Removing unwanted features from the features list, also called "feature selection."
Extracting new features from the existing set of features, also called "feature extraction."

Dimensionality Reduction

Having too many features in the data will increase the complexity of the model prediction, training time, and computation cost, and it may decrease the accuracy of the prediction because of too many variables. So it is advisable to reduce the number of features that can yield optimal accuracy in the prediction process. One technique for doing this is dimensionality reduction. It is achieved in two different ways:

Identifying the features that are relevant for the training process and eliminating those features that are redundant and provide less meaning to the data.
Combining multiple features and creating a new set of features without losing the information conveyed in those features.
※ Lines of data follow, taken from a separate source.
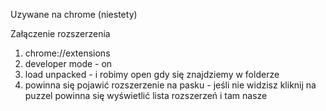 Uzywane na chrome (niestety)

Załączenie rozszerzenia

1) chrome://extensions
2) developer mode - on
3) load unpacked - i robimy open gdy się znajdziemy w folderze
4) powinna się pojawić rozszerzenie  na pasku - jeśli nie widzisz kliknij na puzzel
powinna się wyświetlić lista rozszerzeń i tam nasze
There are many other techniques used to accomplish this. Some of the most common are:

Principal Component Analysis (PCA)
Random Forest
Low Variance Filter
High Correlation Filter

Imbalanced Data

For business problems like credit card fraud detection, spam filtering, or medical diagnosis, the actual data could be less than 1% of the actual sample size. In cases like this, we need to be careful not to reject accurate data as noise or outliers. If we use accuracy as a performance metric for this model, it's obvious that the model will predict every credit card transaction with 99% accuracy. But businesses are more concerned about the 1% of false credit card transactions. So, accuracy is not the best performance metric in this case, and we may need to rely on other performance metrics like precision, recall, and sensitivity. All these metrics can be derived once we have tabulated the confusion matrix.

Some of the commonly used techniques to improve prediction score include:

Resampling — Undersample majority class: When we have a lot of positive data (Valid credit card/Valid email) in our sample dataset compared to the negative data (invalid Credit card/spam email), we can use this technique to remove some of the observations of positive data. By reducing the ratio of positive data, we effectively increase the ratio of negative sample data.
Resampling — Oversample minority class: In this technique, we add more copies of negative data (invalid credit card/spam email) to our sample dataset. We need to be cautious not to run into the risk of overfitting the data.
SMOTE technique: Synthetic Minority Oversampling Technique (SMOTE) is used to generate new and synthetic data that can be used as training data to train the model.

Conclusion

Though this guide addresses the important aspects of preparing the data, it is just the tip of the iceberg. Multiple other approaches and techniques are available depending on the type of data. The Python ecosystem offers multiple libraries that are well equipped to address this optimally. This is also an iterative process, and you may need to go through some of these steps more than once to fine-tune your data to prepare a better-predicting model.